We aim to make a fundamental contribution to cellular and subcellular phenotype mapping by developing methods for recover the underlying articulation parameters (deformation modes) of distribution of forms with particular relevance to cell biology. More specifically, we will couple a metric space formulation for biological forms with modern nonlinear manifold learning algorithms for characterizing (determination of mean shape, most likely modes of variation, statistical tests, etc.) shape distributions directly and automatically from image data. A particular innovative aspect of our work will be in allowing for using existing data to guide in the design of statistical tests to differentiate populations of cells (or subcellular organelles). These should allow for more sensitive statistical tests as compared with traditional approaches which are based on testing pre-conceived hypothesis. The methods we propose will be compared to already existing works in an effort to produce a standard, well-accepted technology. The successful completion of this project will have significant impact in areas such as pathology, high-throughput screening, cell motility studies, etc. by enabling one to perform many intricate tasks using a standard methodology.

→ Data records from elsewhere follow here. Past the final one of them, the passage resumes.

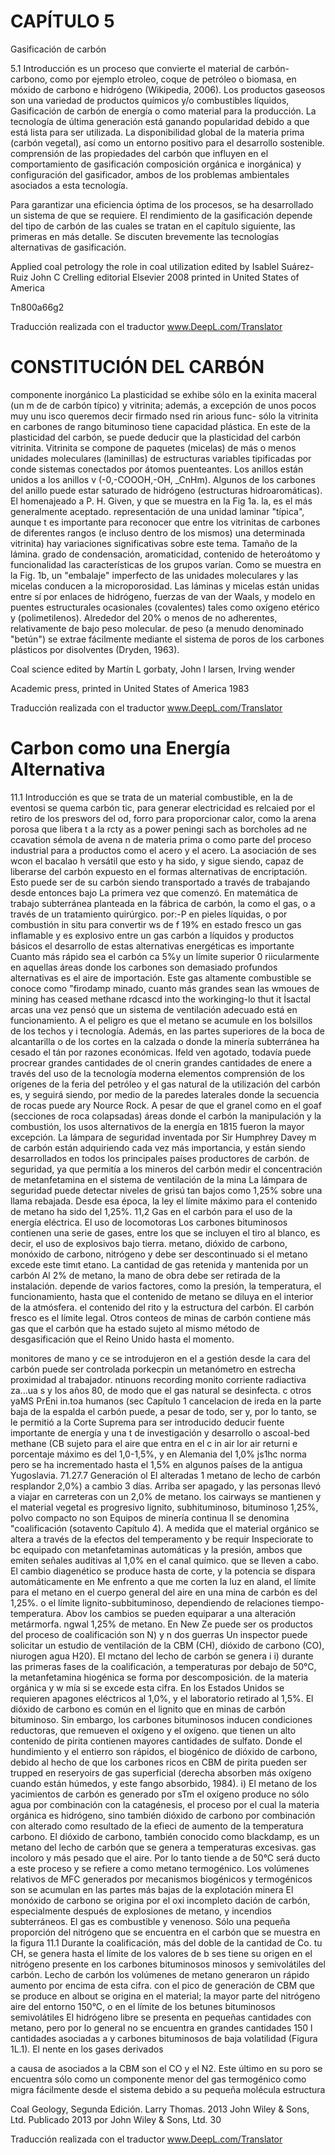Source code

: # CAPÍTULO 5


Gasificación de carbón

5.1 Introducción
es un proceso que convierte el material de carbón-carbono, como por ejemplo
etroleo, coque de petróleo o biomasa, en móxido de carbono
e hidrógeno (Wikipedia, 2006). Los productos gaseosos son una variedad de productos químicos y/o combustibles líquidos, Gasificación de carbón
de energía o como material para la producción.
La tecnología de última generación está ganando popularidad debido a que está lista para ser utilizada.
La disponibilidad global de la materia prima (carbón vegetal), así como un entorno positivo para el desarrollo sostenible.
comprensión de las propiedades del carbón que influyen en el comportamiento de gasificación
composición orgánica e inorgánica) y configuración del gasificador, ambos
de los problemas ambientales asociados a esta tecnología.

 Para garantizar una eficiencia óptima de los procesos, se ha desarrollado un sistema de
que se requiere. El rendimiento de la gasificación depende del tipo de carbón
de las cuales se tratan en el capítulo siguiente, las primeras en más
detalle. Se discuten brevemente las tecnologías alternativas de gasificación.

Applied coal petrology the role in coal utilization edited by Isablel Suárez-Ruiz John C Crelling editorial Elsevier 2008 printed in United States of America

Tn800a66g2

Traducción realizada con el traductor www.DeepL.com/Translator


# CONSTITUCIÓN DEL CARBÓN


componente inorgánico
La plasticidad se exhibe sólo en la exinita maceral (un m de de carbón típico) y vitrinita;
 además, a excepción de unos pocos muy unu isco queremos decir firmado nsed rin arious func-
sólo la vitrinita en carbones de rango bituminoso tiene capacidad plástica. En este
de la plasticidad del carbón, se puede deducir que la plasticidad del carbón
vitrinita. Vitrinita se compone de paquetes (micelas) de más o menos
unidades moleculares (laminillas) de estructuras variables tipificadas por conde
sistemas conectados por átomos puenteantes. Los anillos están unidos a los anillos v
(-0,-COOOH,-OH, _CnHm). Algunos de los carbones del anillo
puede estar saturado de hidrógeno (estructuras hidroaromáticas). El
homenajeado a P. H. Given, y que se muestra en la Fig 1a. la, es el más generalmente aceptado.
representación de una unidad laminar "típica", aunque t es importante para
reconocer que entre los vitrinitas de carbones de diferentes rangos (e incluso dentro de los mismos)
una determinada vitrinita) hay variaciones significativas sobre este tema. Tamaño de la lámina.
grado de condensación, aromaticidad, contenido de heteroátomo y funcionalidad
las características de los grupos varían. Como se muestra en la Fig. 1b, un "embalaje" imperfecto de
las unidades moleculares y las micelas conducen a la microporosidad. Las láminas y
micelas están unidas entre sí por enlaces de hidrógeno, fuerzas de van der Waals, y
modelo en
puentes estructurales ocasionales (covalentes) tales como oxígeno etérico y
(polimetilenos). Alrededor del 20% o menos de no adherentes, relativamente de bajo peso molecular.
de peso (a menudo denominado "betún") se extrae fácilmente mediante
el sistema de poros de los carbones plásticos por disolventes (Dryden, 1963).

Coal science edited by Martín L gorbaty, John l larsen, Irving wender

Academic press, printed in United States of America 1983

Traducción realizada con el traductor www.DeepL.com/Translator

# Carbon como una Energía Alternativa


11.1 Introducción
es que se trata de un material combustible, en la
de eventosi se quema carbón
tic, para generar electricidad
es relcaied por el retiro de los preswors del od, forro
para proporcionar calor, como la arena porosa que libera t a la
rcty as a power peningi sach as borcholes ad ne ccavation
sémola de avena
n de materia prima o como parte del proceso industrial para
a
productos como el acero y el acero.
La asociación de ses wcon el bacalao h
versátil que esto y ha sido, y sigue siendo, capaz de liberarse del carbón expuesto en el
formas alternativas de encriptación. Esto puede ser de su carbón siendo transportado a través de
trabajando desde entonces bajo
La primera vez que comenzó. En matemática de trabajo subterránea
planteada en la fábrica de carbón, la
como el gas, o a través de un tratamiento quirúrgico.
por:-P en pieles líquidas, o por combustión in situ para convertir
ws de
f 19% en estado fresco
un gas inflamable y es explosivo entre un gas
carbón a líquidos y productos básicos
el desarrollo de estas alternativas energéticas es importante Cuanto más rápido sea el carbón
ca 5%y un límite superior 0
riicularmente en aquellas áreas donde los carbones son demasiado profundos
alternativas es el aire de importación. Este gas altamente combustible se conoce como "firodamp
minado, cuanto más grandes sean las wmoues de
mining has ceased methane rdcascd into the workinging-lo thut it İsactal
arcas una vez pensó que un sistema de ventilación adecuado está en funcionamiento. A
el peligro es que el metano se acumule en los bolsillos de los techos y
i tecnología. Además, en las partes superiores de la boca de alcantarilla o de los cortes en la calzada
o donde la minería subterránea ha cesado el tán
por razones económicas. Ifeld
ven
agotado, todavía puede procrear grandes cantidades de ol cnerin
grandes cantidades de enere
a través del uso de la tecnología moderna
elementos
comprensión de los orígenes de la feria del petróleo y el gas natural
de la utilización del carbón es, y seguirá siendo, por medio de la
paredes laterales donde la secuencia de rocas puede
ary Nource Rock. A pesar de que el granel como en el goaf (secciones de roca colapsadas) áreas donde el carbón
la manipulación y la combustión, los usos alternativos de la energía en 1815 fueron la mayor excepción.
La lámpara de seguridad inventada por Sir Humphrey Davey
m de carbón están adquiriendo cada vez más importancia, y están siendo
desarrollados en todos los principales países productores de carbón.
de seguridad, ya que permitía a los mineros del carbón medir el
concentración de metanfetamina en el sistema de ventilación de la mina
La lámpara de seguridad puede detectar niveles de grisú tan bajos como
1,25% sobre una llama rebajada. Desde esa época, la ley
el límite máximo para el contenido de metano ha sido del 1,25%.
11,2 Gas en el carbón
para el uso de la energía eléctrica. El uso de locomotoras
Los carbones bituminosos contienen una serie de gases, entre los que se incluyen el tiro al blanco, es decir, el uso de explosivos bajo tierra.
metano, dióxido de carbono, monóxido de carbono, nitrógeno y debe ser descontinuado si el metano excede este timıt
etano. La cantidad de gas retenida y mantenida por un carbón Al 2% de metano, la mano de obra debe ser retirada de la instalación.
depende de varios factores, como la presión, la temperatura, el funcionamiento, hasta que el contenido de metano se diluya en el interior de la atmósfera.
el contenido del rito y la estructura del carbón. El carbón fresco es el límite legal. Otros conteos de minas de carbón
contiene más gas que el carbón que ha estado sujeto al mismo método de desgasificación que el Reino Unido hasta el momento.

monitores de mano y ce
se introdujeron en el
a gestión desde la cara del carbón puede ser controlada porkecpin
un metanómetro en estrecha proximidad al trabajador.
ntinuons recording monito
corriente radiactiva za...ua
s y los años 80, de modo que el gas natural se desinfecta.
c otros yaMS PrEni in.toa
humanos (sec Capítulo 1
cancelacion de ireda en la parte baja de la espalda
el carbón puede, a pesar de todo, ser
y, por lo tanto, se le permitió a la Corte Suprema
para ser introducido
deducir
fuente importante de energía y una
t de investigación y desarrollo
o ascoal-bed methane (CB
sujeto
para el aire que entra en el
c in air lor air returni
e porcentaje máximo
es del 1,0-1,5%, y en Alemania del 1,0% įs1hc norma
pero se ha incrementado hasta el 1,5% en algunos países de la antigua Yugoslavia.
71.27.7 Generación ol
El
alteradas
1 metano de lecho de carbón
resplandor
2,0%) a cambio 3 días. Arriba
ser apagado, y las personas
llevó a viajar en carreteras con un 2,0% de metano.
los cairways se mantienen
y
el material vegetal es progresivo
lignito, subhituminoso, bituminoso
1,25%, polvo compacto
no son
Equipos de minería continua
ll
se denomina "coalificación (sotavento
Capítulo 4). A medida que el material orgánico se altera a través de la
efectos del temperamento
y be requir
Inspeciorate to bc equipado con metanfetaminas automáticas
y la presión, ambos
que emiten señales auditivas al 1,0% en el canal químico.
que se lleven a cabo. El cambio diagenético se produce hasta
de corte, y la potencia se dispara automáticamente en
Me enfrento a que me corten la luz en
aland, el límite para el metano
en el cuerpo general del aire en una mina de carbón es del 1,25%.
o el límite lignito-subbituminoso, dependiendo de
relaciones tiempo-temperatura. Abov
los cambios se pueden equiparar a una alteración metármorfa.
ngwal
1,25% de metano. En New Ze
puede ser
os productos del proceso de coalificación son
N) y
n dos guerras
Un inspector puede solicitar un estudio de ventilación de la CBM (CH), dióxido de carbono (CO), niurogen
agua H20). El mctano del lecho de carbón se genera i
i) durante las primeras fases de la coalificación, a temperaturas
por debajo de 50°C, la metanfetamina hiogénica se forma por descomposición.
de la materia orgánica y w
mía si se excede esta cifra. En los Estados Unidos
se requieren apagones eléctricos al 1,0%, y el laboratorio
retirado al 1,5%.
El dióxido de carbono es común en el lignito que
en minas de carbón bituminoso. Sin embargo, los carbones bituminosos inducen condiciones reductoras, que remueven el oxígeno y el oxígeno.
que tienen un alto contenido de pirita contienen mayores cantidades de sulfato. Donde el hundimiento y el entierro son rápidos, el biogénico
de dióxido de carbono, debido al hecho de que los carbones ricos en CBM de pirita pueden ser trupped en reseryoirs de gas superficial (derecha
absorben más oxígeno cuando están húmedos, y este fango absorbido, 1984). i) El metano de los yacimientos de carbón es generado por sTm
el oxígeno produce no sólo agua por combinación con la catagénesis, el proceso por el cual la materia orgánica es
hidrógeno, sino también dióxido de carbono por combinación con alterado como resultado de la efieci de aumento de la temperatura
carbono. El dióxido de carbono, también conocido como blackdamp, es un metano del lecho de carbón que se genera a temperaturas excesivas.
gas incoloro y más pesado que el aire. Por lo tanto tiende a de 50°C será ducto a este proceso y se refiere a
como metano termogénico. Los volúmenes relativos de MFC
generados por mecanismos biogénicos y termogénicos son
se acumulan en las partes más bajas de la explotación minera
El monóxido de carbono se origina por el oxi incompleto
dación de carbón, especialmente después de explosiones de metano, y
incendios subterráneos. El gas es combustible y venenoso.
Sólo una pequeña proporción del nitrógeno que se encuentra en el carbón
que se muestra en la figura 11.1
Durante la coalificación, más del doble de la cantidad de Co.
tu
CH, se genera hasta el límite de los valores de b
ses tiene su origen en el nitrógeno presente en los carbones bituminosos minosos y semivolátiles del carbón. Lecho de carbón
los volúmenes de metano generaron un rápido aumento por encima de esta cifra.
con el pico de generación de CBM que se produce en albout
se origina en el
material; la mayor parte del nitrógeno
aire del entorno
150°C, o en el límite de los betunes bituminosos semivolátiles
El hidrógeno libre se presenta en pequeñas cantidades con
metano, pero por lo general no se encuentra en grandes cantidades
150
l cantidades asociadas a
y carbones bituminosos de baja volatilidad (Figura 1L.1). El
nente en los gases derivados

a causa de
asociados a la CBM son el CO y el N2. Este último
en su poro se encuentra sólo como un componente menor del gas termogénico como
migra fácilmente desde el sistema debido a su pequeña molécula
estructura

Coal Geology, Segunda Edición. Larry Thomas.
2013 John Wiley & Sons, Ltd. Publicado 2013 por John Wiley & Sons, Ltd.
30

Traducción realizada con el traductor www.DeepL.com/Translator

This research is aimed at supporting high-throughput shape phenotype mapping automatically from microscopic images through the introduction of a rigorous mathematical foundation, accompanied by suitable computational algorithms. More specifically, we will develop methodology for performing high-level shape measurements (determination of mean shape, most likely modes of variation, statistical tests, etc.) based on the spatial transformations that relate two or more forms as depicted in microscopy images. The methods we propose will be compared to already existing works in an effort to produce a standard, well-accepted technology. The successful completion of this project will have significant impact in areas such as pathology, high-throughput screening, cell motility studies, etc. by enabling one to perform many intricate tasks using a standard methodology.